:: PROMPT ::
Extract from the entries below, exactly as given, only the lines from the line containing "18. Write a" to the line containing "2. Write a recursive function to print all", both lines included.

Items listed in a dataset
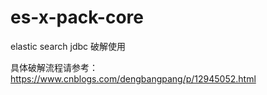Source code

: # es-x-pack-core



elastic search jdbc 破解使用



具体破解流程请参考：https://www.cnblogs.com/dengbangpang/p/12945052.html

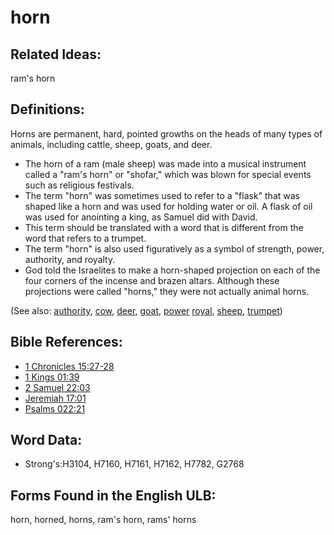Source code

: # horn

## Related Ideas:

ram's horn

## Definitions:

Horns are permanent, hard, pointed growths on the heads of many types of animals, including cattle, sheep, goats, and deer.

* The horn of a ram (male sheep) was made into a musical instrument called a "ram's horn" or "shofar," which was blown for special events such as religious festivals.
* The term "horn" was sometimes used to refer to a "flask" that was shaped like a horn and was used for holding water or oil. A flask of oil was used for anointing a king, as Samuel did with David.
* This term should be translated with a word that is different from the word that refers to a trumpet.
* The term "horn" is also used figuratively as a symbol of strength, power, authority, and royalty.
* God told the Israelites to make a horn-shaped projection on each of the four corners of the incense and brazen altars. Although these projections were called "horns," they were not actually animal horns.

(See also: [authority](../kt/authority.md), [cow](../other/cow.md), [deer](../other/deer.md), [goat](../other/goat.md), [power](../kt/power.md) [royal](../other/royal.md), [sheep](../other/sheep.md), [trumpet](../other/trumpet.md))

## Bible References:

* [1 Chronicles 15:27-28](rc://en/tn/help/1ch/15/27)
* [1 Kings 01:39](rc://en/tn/help/1ki/01/39)
* [2 Samuel 22:03](rc://en/tn/help/2sa/22/03)
* [Jeremiah 17:01](rc://en/tn/help/jer/17/01)
* [Psalms 022:21](rc://en/tn/help/psa/022/21)

## Word Data:

* Strong's:H3104, H7160, H7161, H7162, H7782, G2768

## Forms Found in the English ULB:

horn, horned, horns, ram's horn, rams' horns


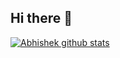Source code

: ## Hi there 👋

<!--
**abhishek2chikun/abhishek2chikun** is a ✨ _special_ ✨ repository because its `README.md` (this file) appears on your GitHub profile.


Here are some ideas to get you started:

- 🔭 I’m currently working on ...
- 🌱 I’m currently learning ...
- 👯 I’m looking to collaborate on ...
- 🤔 I’m looking for help with ...
- 💬 Ask me about ...
- 📫 How to reach me: ...
- 😄 Pronouns: ...
- ⚡ Fun fact: ...
-->
[![Abhishek github stats](https://github-readme-stats.vercel.app/api?username=abhishek2chikun)](https://github.com/anuraghazra/github-readme-stats)
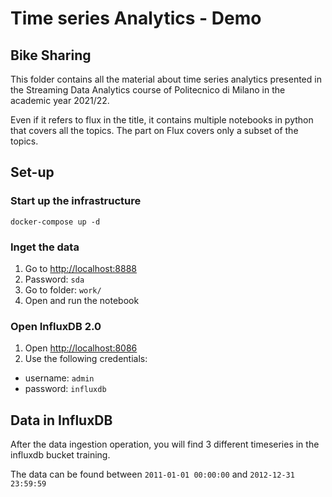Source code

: # Time series Analytics - Demo
## Bike Sharing

This folder contains all the material about time series analytics presented in the Streaming Data Analytics course of Politecnico di Milano in the academic year 2021/22.

Even if it refers to flux in the title, it contains multiple notebooks in python that covers all the topics. The part on Flux covers only a subset of the topics.

## Set-up
### Start up the infrastructure

`docker-compose up -d`

### Inget the data

1.  Go to [http://localhost:8888](http://localhost:8888)
2.  Password: `sda`
3.  Go to folder: `work/`
4.  Open and run the notebook
  
### Open InfluxDB 2.0

1. Open [http://localhost:8086](http://localhost:8086)
2. Use the following credentials:
  * username: `admin`
  * password: `influxdb`

## Data in InfluxDB

After the data ingestion operation, you will find 3 different timeseries in the influxdb bucket training.

The data can be found between `2011-01-01 00:00:00` and `2012-12-31 23:59:59`







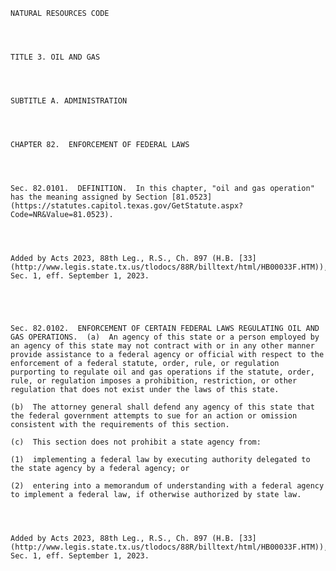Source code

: ﻿
    
    
    	
    					
    
    
    NATURAL RESOURCES CODE
    
      
    
    
    TITLE 3. OIL AND GAS
    
      
    
    
    SUBTITLE A. ADMINISTRATION
    
      
    
    
    CHAPTER 82.  ENFORCEMENT OF FEDERAL LAWS
    
      
    
    
    Sec. 82.0101.  DEFINITION.  In this chapter, "oil and gas operation" has the meaning assigned by Section [81.0523](https://statutes.capitol.texas.gov/GetStatute.aspx?Code=NR&Value=81.0523).
    
    
    
    
    Added by Acts 2023, 88th Leg., R.S., Ch. 897 (H.B. [33](http://www.legis.state.tx.us/tlodocs/88R/billtext/html/HB00033F.HTM)), Sec. 1, eff. September 1, 2023.
    
    
    
    
    
    Sec. 82.0102.  ENFORCEMENT OF CERTAIN FEDERAL LAWS REGULATING OIL AND GAS OPERATIONS.  (a)  An agency of this state or a person employed by an agency of this state may not contract with or in any other manner provide assistance to a federal agency or official with respect to the enforcement of a federal statute, order, rule, or regulation purporting to regulate oil and gas operations if the statute, order, rule, or regulation imposes a prohibition, restriction, or other regulation that does not exist under the laws of this state.
    
    (b)  The attorney general shall defend any agency of this state that the federal government attempts to sue for an action or omission consistent with the requirements of this section.
    
    (c)  This section does not prohibit a state agency from:
    
    (1)  implementing a federal law by executing authority delegated to the state agency by a federal agency; or
    
    (2)  entering into a memorandum of understanding with a federal agency to implement a federal law, if otherwise authorized by state law.
    
    
    
    
    Added by Acts 2023, 88th Leg., R.S., Ch. 897 (H.B. [33](http://www.legis.state.tx.us/tlodocs/88R/billtext/html/HB00033F.HTM)), Sec. 1, eff. September 1, 2023.
    
    
    
    
    				
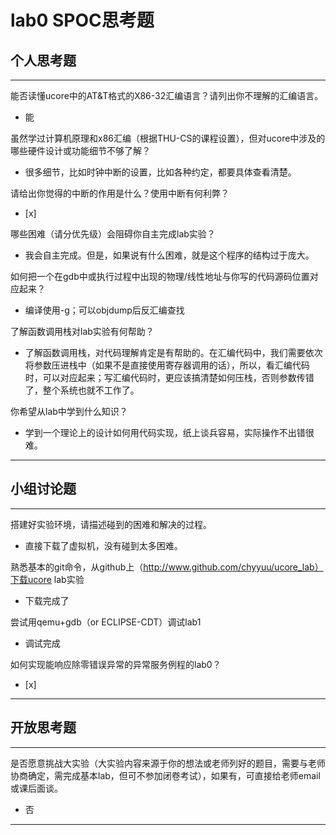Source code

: # lab0 SPOC思考题

## 个人思考题

---

能否读懂ucore中的AT&T格式的X86-32汇编语言？请列出你不理解的汇编语言。
- 能

>  

虽然学过计算机原理和x86汇编（根据THU-CS的课程设置），但对ucore中涉及的哪些硬件设计或功能细节不够了解？
- 很多细节，比如时钟中断的设置，比如各种约定，都要具体查看清楚。

>   

请给出你觉得的中断的作用是什么？使用中断有何利弊？
- [x]  

>   

哪些困难（请分优先级）会阻碍你自主完成lab实验？
- 我会自主完成。但是，如果说有什么困难，就是这个程序的结构过于庞大。

>   

如何把一个在gdb中或执行过程中出现的物理/线性地址与你写的代码源码位置对应起来？
- 编译使用-g；可以objdump后反汇编查找

>   

了解函数调用栈对lab实验有何帮助？
- 了解函数调用栈，对代码理解肯定是有帮助的。在汇编代码中，我们需要依次将参数压进栈中（如果不是直接使用寄存器调用的话），所以，看汇编代码时，可以对应起来；写汇编代码时，更应该搞清楚如何压栈，否则参数传错了，整个系统也就不工作了。

>   

你希望从lab中学到什么知识？
- 学到一个理论上的设计如何用代码实现，纸上谈兵容易，实际操作不出错很难。

>   

---

## 小组讨论题

---

搭建好实验环境，请描述碰到的困难和解决的过程。
- 直接下载了虚拟机，没有碰到太多困难。

> 

熟悉基本的git命令，从github上（http://www.github.com/chyyuu/ucore_lab）下载ucore lab实验
- 下载完成了

> 

尝试用qemu+gdb（or ECLIPSE-CDT）调试lab1
- 调试完成

> 

如何实现能响应除零错误异常的异常服务例程的lab0？
- [x]  

> 

---

## 开放思考题

---

是否愿意挑战大实验（大实验内容来源于你的想法或老师列好的题目，需要与老师协商确定，需完成基本lab，但可不参加闭卷考试），如果有，可直接给老师email或课后面谈。
- 否

>  

---
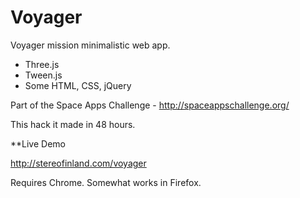 Voyager
=======

Voyager mission minimalistic web app.

* Three.js
* Tween.js
* Some HTML, CSS, jQuery

Part of the Space Apps Challenge - http://spaceappschallenge.org/

This hack it made in 48 hours.

**Live Demo

http://stereofinland.com/voyager

Requires Chrome. Somewhat works in Firefox.
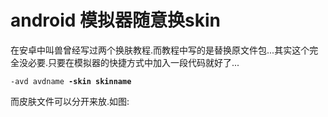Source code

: # android 模拟器随意换skin

<p>在安卓中叫兽曾经写过两个换肤教程.而教程中写的是替换原文件包...其实这个完全没必要.只要在模拟器的快捷方式中加入一段代码就好了...</p>

<p><code>-avd avdname <strong>-skin skinname</strong></code></p>

<p>而皮肤文件可以分开来放.如图:
<!--more-->
<img src="http://farm4.static.flickr.com/3526/3867568428_87512e5968_m.jpg" alt="" />
<img src="http://farm3.static.flickr.com/2648/3867568132_22e6b70166_m.jpg" alt="" />
<img src="http://farm3.static.flickr.com/2567/3866771697_201b0e30de.jpg" alt="" /></p>

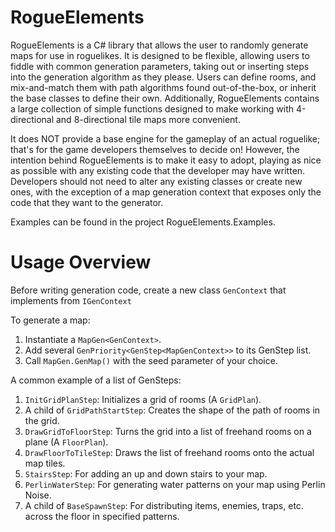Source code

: # RogueElements #


RogueElements is a C# library that allows the user to randomly generate maps for use in roguelikes.  It is designed to be flexible, allowing users to fiddle with common generation parameters, taking out or inserting steps into the generation algorithm as they please.  Users can define rooms, and mix-and-match them with path algorithms found out-of-the-box, or inherit the base classes to define their own.  Additionally, RogueElements contains a large collection of simple functions designed to make working with 4-directional and 8-directional tile maps more convenient.

It does NOT provide a base engine for the gameplay of an actual roguelike; that's for the game developers themselves to decide on!  However, the intention behind RogueElements is to make it easy to adopt, playing as nice as possible with any existing code that the developer may have written.  Developers should not need to alter any existing classes or create new ones, with the exception of a map generation context that exposes only the code that they want to the generator.

Examples can be found in the project RogueElements.Examples.



# Usage Overview #


Before writing generation code, create a new class `GenContext` that implements from `IGenContext`

To generate a map:
1. Instantiate a `MapGen<GenContext>`.
2. Add several `GenPriority<GenStep<MapGenContext>>` to its GenStep list.
3. Call `MapGen.GenMap()` with the seed parameter of your choice.


A common example of a list of GenSteps:
1. `InitGridPlanStep`: Initializes a grid of rooms (A `GridPlan`).
2. A child of `GridPathStartStep`: Creates the shape of the path of rooms in the grid.
3. `DrawGridToFloorStep`: Turns the grid into a list of freehand rooms on a plane (A `FloorPlan`).
4. `DrawFloorToTileStep`: Draws the list of freehand rooms onto the actual map tiles.
5. `StairsStep`: For adding an up and down stairs to your map.
6. `PerlinWaterStep`: For generating water patterns on your map using Perlin Noise.
7. A child of `BaseSpawnStep`: For distributing items, enemies, traps, etc. across the floor in specified patterns.
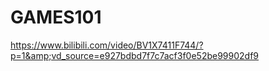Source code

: # GAMES101
<https://www.bilibili.com/video/BV1X7411F744/?p=1&amp;vd_source=e927bdbd7f7c7acf3f0e52be99902df9>
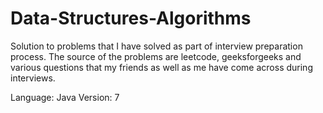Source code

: 
# Data-Structures-Algorithms

Solution to problems that I have solved as part of interview preparation process. The source of the problems are leetcode, geeksforgeeks and various questions that my friends as well as me have come across during interviews. 

Language: Java
Version: 7
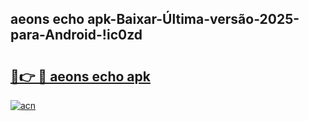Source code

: 
## aeons echo apk-Baixar-Última-versão-2025-para-Android-!ic0zd

# <h2><a href="https://andorid.site?title=aeons_echo_apk&ref=27">🔗👉 🔴 aeons echo apk</a></h2>

[![acn](https://github.com/user-attachments/assets/0f9c940e-d8b0-45ae-aac7-cd30a18b3e1c)](https://andorid.site?title=aeons_echo_apk&ref=27)

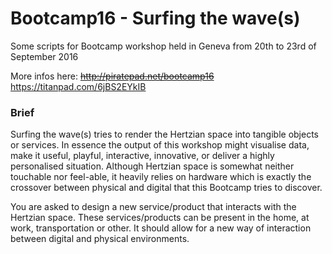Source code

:# Bootcamp16 - Surfing the wave(s)

Some scripts for Bootcamp workshop held in Geneva from 20th to 23rd of September 2016

More infos here: ~~http://piratepad.net/bootcamp16~~ https://titanpad.com/6jBS2EYkIB

### Brief
Surfing the wave(s) tries to render the Hertzian space into tangible objects or services. In essence the output of this workshop might visualise data, make it useful, playful, interactive, innovative, or deliver a highly personalised situation. Although Hertzian space is somewhat neither touchable nor feel-able, it heavily relies on hardware which is exactly the crossover between physical and digital that this Bootcamp tries to discover.

You are asked to design a new service/product that interacts with the Hertzian space. These services/products can be present in the home, at work, transportation or other. It should allow for a new way of interaction between digital and physical environments.
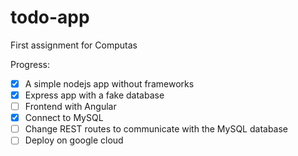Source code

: # todo-app
First assignment for Computas 

Progress:

- [x] A simple nodejs app without frameworks
- [x] Express app with a fake database
- [ ] Frontend with Angular
- [x] Connect to MySQL
- [ ] Change REST routes to communicate with the MySQL database 
- [ ] Deploy on google cloud

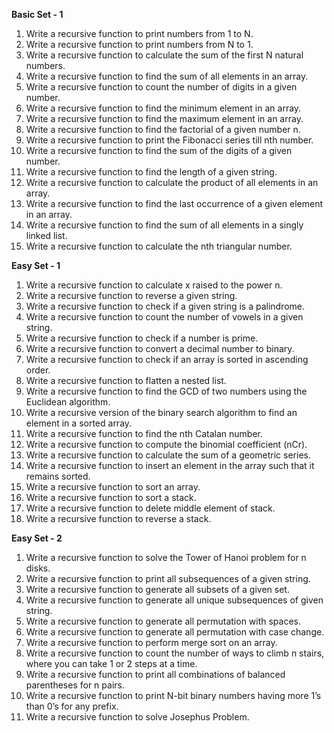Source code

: **Basic Set - 1**
1. Write a recursive function to print numbers from 1 to N.
2. Write a recursive function to print numbers from N to 1.
3. Write a recursive function to calculate the sum of the first N natural numbers.
4. Write a recursive function to find the sum of all elements in an array.
5. Write a recursive function to count the number of digits in a given number.
6. Write a recursive function to find the minimum element in an array.
7. Write a recursive function to find the maximum element in an array.
8. Write a recursive function to find the factorial of a given number n.
9. Write a recursive function to print the Fibonacci series till nth number.
10. Write a recursive function to find the sum of the digits of a given number.
11. Write a recursive function to find the length of a given string.
12. Write a recursive function to calculate the product of all elements in an array.
13. Write a recursive function to find the last occurrence of a given element in an array.
14. Write a recursive function to find the sum of all elements in a singly linked list.
15. Write a recursive function to calculate the nth triangular number.

**Easy Set - 1**
1. Write a recursive function to calculate x raised to the power n.
2. Write a recursive function to reverse a given string.
3. Write a recursive function to check if a given string is a palindrome.
4. Write a recursive function to count the number of vowels in a given string.
5. Write a recursive function to check if a number is prime.
6. Write a recursive function to convert a decimal number to binary.
7. Write a recursive function to check if an array is sorted in ascending order.
8. Write a recursive function to flatten a nested list.
9. Write a recursive function to find the GCD of two numbers using the Euclidean algorithm.
10. Write a recursive version of the binary search algorithm to find an element in a sorted array.
11. Write a recursive function to find the nth Catalan number. 
12. Write a recursive function to compute the binomial coefficient (nCr). 
13. Write a recursive function to calculate the sum of a geometric series. 
14. Write a recursive function to insert an element in the array such that it remains sorted. 
15. Write a recursive function to sort an array.
16. Write a recursive function to sort a stack.
17. Write a recursive function to delete middle element of stack.
18. Write a recursive function to reverse a stack.

**Easy Set - 2**
1. Write a recursive function to solve the Tower of Hanoi problem for n disks.
2. Write a recursive function to print all subsequences of a given string.
3. Write a recursive function to generate all subsets of a given set.
4. Write a recursive function to generate all unique subsequences of given string.
5. Write a recursive function to generate all permutation with spaces.
6. Write a recursive function to generate all permutation with case change.
7. Write a recursive function to perform merge sort on an array.
8. Write a recursive function to count the number of ways to climb n stairs, where you can take 1 or 2 steps at a time.
9. Write a recursive function to print all combinations of balanced parentheses for n pairs.
10. Write a recursive function to print N-bit binary numbers having more 1’s than 0’s for any prefix.
11. Write a recursive function to solve Josephus Problem.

:: PROBLEM SOLUTION ::
18. Write a recursive function to reverse a stack.

**Easy Set - 2**
1. Write a recursive function to solve the Tower of Hanoi problem for n disks.
2. Write a recursive function to print all subsequences of a given string.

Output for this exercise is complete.